DATA SUPPLIED Block Start

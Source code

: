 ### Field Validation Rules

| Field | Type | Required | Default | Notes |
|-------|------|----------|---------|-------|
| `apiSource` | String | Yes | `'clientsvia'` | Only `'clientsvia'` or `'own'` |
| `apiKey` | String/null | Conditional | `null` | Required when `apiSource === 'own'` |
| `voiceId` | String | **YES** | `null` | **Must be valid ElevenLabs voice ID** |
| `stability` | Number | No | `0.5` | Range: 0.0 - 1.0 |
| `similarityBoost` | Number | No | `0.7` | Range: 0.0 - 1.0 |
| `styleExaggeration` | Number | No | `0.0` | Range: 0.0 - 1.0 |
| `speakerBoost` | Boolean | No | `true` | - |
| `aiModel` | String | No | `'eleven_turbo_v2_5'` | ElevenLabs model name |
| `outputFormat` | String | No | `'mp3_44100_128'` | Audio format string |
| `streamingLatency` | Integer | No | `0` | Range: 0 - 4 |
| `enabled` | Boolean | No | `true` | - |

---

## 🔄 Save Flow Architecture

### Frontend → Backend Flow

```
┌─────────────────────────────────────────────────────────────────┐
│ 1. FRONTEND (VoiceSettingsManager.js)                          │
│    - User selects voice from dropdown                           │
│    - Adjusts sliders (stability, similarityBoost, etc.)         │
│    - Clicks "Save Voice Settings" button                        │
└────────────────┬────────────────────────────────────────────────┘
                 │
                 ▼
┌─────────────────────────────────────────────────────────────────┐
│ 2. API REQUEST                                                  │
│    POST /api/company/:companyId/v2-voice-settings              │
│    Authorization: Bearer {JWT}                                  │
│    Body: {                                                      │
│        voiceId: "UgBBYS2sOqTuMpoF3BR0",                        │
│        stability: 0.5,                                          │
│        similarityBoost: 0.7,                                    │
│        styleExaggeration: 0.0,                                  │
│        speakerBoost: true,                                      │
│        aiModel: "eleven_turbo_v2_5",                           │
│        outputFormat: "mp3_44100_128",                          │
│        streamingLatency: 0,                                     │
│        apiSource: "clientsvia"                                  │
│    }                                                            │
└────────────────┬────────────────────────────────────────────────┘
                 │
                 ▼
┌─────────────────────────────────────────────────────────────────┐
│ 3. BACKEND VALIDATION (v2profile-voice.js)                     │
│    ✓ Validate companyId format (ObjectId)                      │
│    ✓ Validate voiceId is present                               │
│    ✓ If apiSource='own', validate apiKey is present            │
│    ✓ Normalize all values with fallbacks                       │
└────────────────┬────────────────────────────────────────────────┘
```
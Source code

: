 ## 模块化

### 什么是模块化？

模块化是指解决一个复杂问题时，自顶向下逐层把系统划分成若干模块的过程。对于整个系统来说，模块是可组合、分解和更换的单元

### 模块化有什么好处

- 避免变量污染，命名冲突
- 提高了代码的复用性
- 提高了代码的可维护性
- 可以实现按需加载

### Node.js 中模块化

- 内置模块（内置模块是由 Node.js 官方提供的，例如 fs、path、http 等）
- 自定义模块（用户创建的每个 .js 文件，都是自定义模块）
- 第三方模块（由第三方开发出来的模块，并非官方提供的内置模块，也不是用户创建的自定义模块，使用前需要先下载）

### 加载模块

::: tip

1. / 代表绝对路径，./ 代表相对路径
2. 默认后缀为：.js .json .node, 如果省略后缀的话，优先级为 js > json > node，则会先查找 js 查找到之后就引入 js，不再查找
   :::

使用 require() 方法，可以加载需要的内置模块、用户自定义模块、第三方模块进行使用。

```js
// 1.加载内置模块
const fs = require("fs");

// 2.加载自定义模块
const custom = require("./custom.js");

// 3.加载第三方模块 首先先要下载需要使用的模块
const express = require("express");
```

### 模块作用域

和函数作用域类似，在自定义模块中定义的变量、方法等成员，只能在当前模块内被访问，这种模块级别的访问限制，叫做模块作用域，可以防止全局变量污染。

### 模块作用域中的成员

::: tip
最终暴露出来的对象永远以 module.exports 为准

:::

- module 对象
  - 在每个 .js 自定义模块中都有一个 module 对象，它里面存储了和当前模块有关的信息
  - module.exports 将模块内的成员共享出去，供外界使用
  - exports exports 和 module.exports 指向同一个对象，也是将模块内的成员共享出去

DATA SUPPLIED Block End

## EXERCISE PROMPT
The records above need to be duplicated. Keep every word unchanged.

## OUTPUT BELOW
Source code

: ### Field Validation Rules

| Field | Type | Required | Default | Notes |
|-------|------|----------|---------|-------|
| `apiSource` | String | Yes | `'clientsvia'` | Only `'clientsvia'` or `'own'` |
| `apiKey` | String/null | Conditional | `null` | Required when `apiSource === 'own'` |
| `voiceId` | String | **YES** | `null` | **Must be valid ElevenLabs voice ID** |
| `stability` | Number | No | `0.5` | Range: 0.0 - 1.0 |
| `similarityBoost` | Number | No | `0.7` | Range: 0.0 - 1.0 |
| `styleExaggeration` | Number | No | `0.0` | Range: 0.0 - 1.0 |
| `speakerBoost` | Boolean | No | `true` | - |
| `aiModel` | String | No | `'eleven_turbo_v2_5'` | ElevenLabs model name |
| `outputFormat` | String | No | `'mp3_44100_128'` | Audio format string |
| `streamingLatency` | Integer | No | `0` | Range: 0 - 4 |
| `enabled` | Boolean | No | `true` | - |

---

## 🔄 Save Flow Architecture

### Frontend → Backend Flow

```
┌─────────────────────────────────────────────────────────────────┐
│ 1. FRONTEND (VoiceSettingsManager.js)                          │
│    - User selects voice from dropdown                           │
│    - Adjusts sliders (stability, similarityBoost, etc.)         │
│    - Clicks "Save Voice Settings" button                        │
└────────────────┬────────────────────────────────────────────────┘
                 │
                 ▼
┌─────────────────────────────────────────────────────────────────┐
│ 2. API REQUEST                                                  │
│    POST /api/company/:companyId/v2-voice-settings              │
│    Authorization: Bearer {JWT}                                  │
│    Body: {                                                      │
│        voiceId: "UgBBYS2sOqTuMpoF3BR0",                        │
│        stability: 0.5,                                          │
│        similarityBoost: 0.7,                                    │
│        styleExaggeration: 0.0,                                  │
│        speakerBoost: true,                                      │
│        aiModel: "eleven_turbo_v2_5",                           │
│        outputFormat: "mp3_44100_128",                          │
│        streamingLatency: 0,                                     │
│        apiSource: "clientsvia"                                  │
│    }                                                            │
└────────────────┬────────────────────────────────────────────────┘
                 │
                 ▼
┌─────────────────────────────────────────────────────────────────┐
│ 3. BACKEND VALIDATION (v2profile-voice.js)                     │
│    ✓ Validate companyId format (ObjectId)                      │
│    ✓ Validate voiceId is present                               │
│    ✓ If apiSource='own', validate apiKey is present            │
│    ✓ Normalize all values with fallbacks                       │
└────────────────┬────────────────────────────────────────────────┘
```
Source code

: ## 模块化

### 什么是模块化？

模块化是指解决一个复杂问题时，自顶向下逐层把系统划分成若干模块的过程。对于整个系统来说，模块是可组合、分解和更换的单元

### 模块化有什么好处

- 避免变量污染，命名冲突
- 提高了代码的复用性
- 提高了代码的可维护性
- 可以实现按需加载

### Node.js 中模块化

- 内置模块（内置模块是由 Node.js 官方提供的，例如 fs、path、http 等）
- 自定义模块（用户创建的每个 .js 文件，都是自定义模块）
- 第三方模块（由第三方开发出来的模块，并非官方提供的内置模块，也不是用户创建的自定义模块，使用前需要先下载）

### 加载模块

::: tip

1. / 代表绝对路径，./ 代表相对路径
2. 默认后缀为：.js .json .node, 如果省略后缀的话，优先级为 js > json > node，则会先查找 js 查找到之后就引入 js，不再查找
   :::

使用 require() 方法，可以加载需要的内置模块、用户自定义模块、第三方模块进行使用。

```js
// 1.加载内置模块
const fs = require("fs");

// 2.加载自定义模块
const custom = require("./custom.js");

// 3.加载第三方模块 首先先要下载需要使用的模块
const express = require("express");
```

### 模块作用域

和函数作用域类似，在自定义模块中定义的变量、方法等成员，只能在当前模块内被访问，这种模块级别的访问限制，叫做模块作用域，可以防止全局变量污染。

### 模块作用域中的成员

::: tip
最终暴露出来的对象永远以 module.exports 为准

:::

- module 对象
  - 在每个 .js 自定义模块中都有一个 module 对象，它里面存储了和当前模块有关的信息
  - module.exports 将模块内的成员共享出去，供外界使用
  - exports exports 和 module.exports 指向同一个对象，也是将模块内的成员共享出去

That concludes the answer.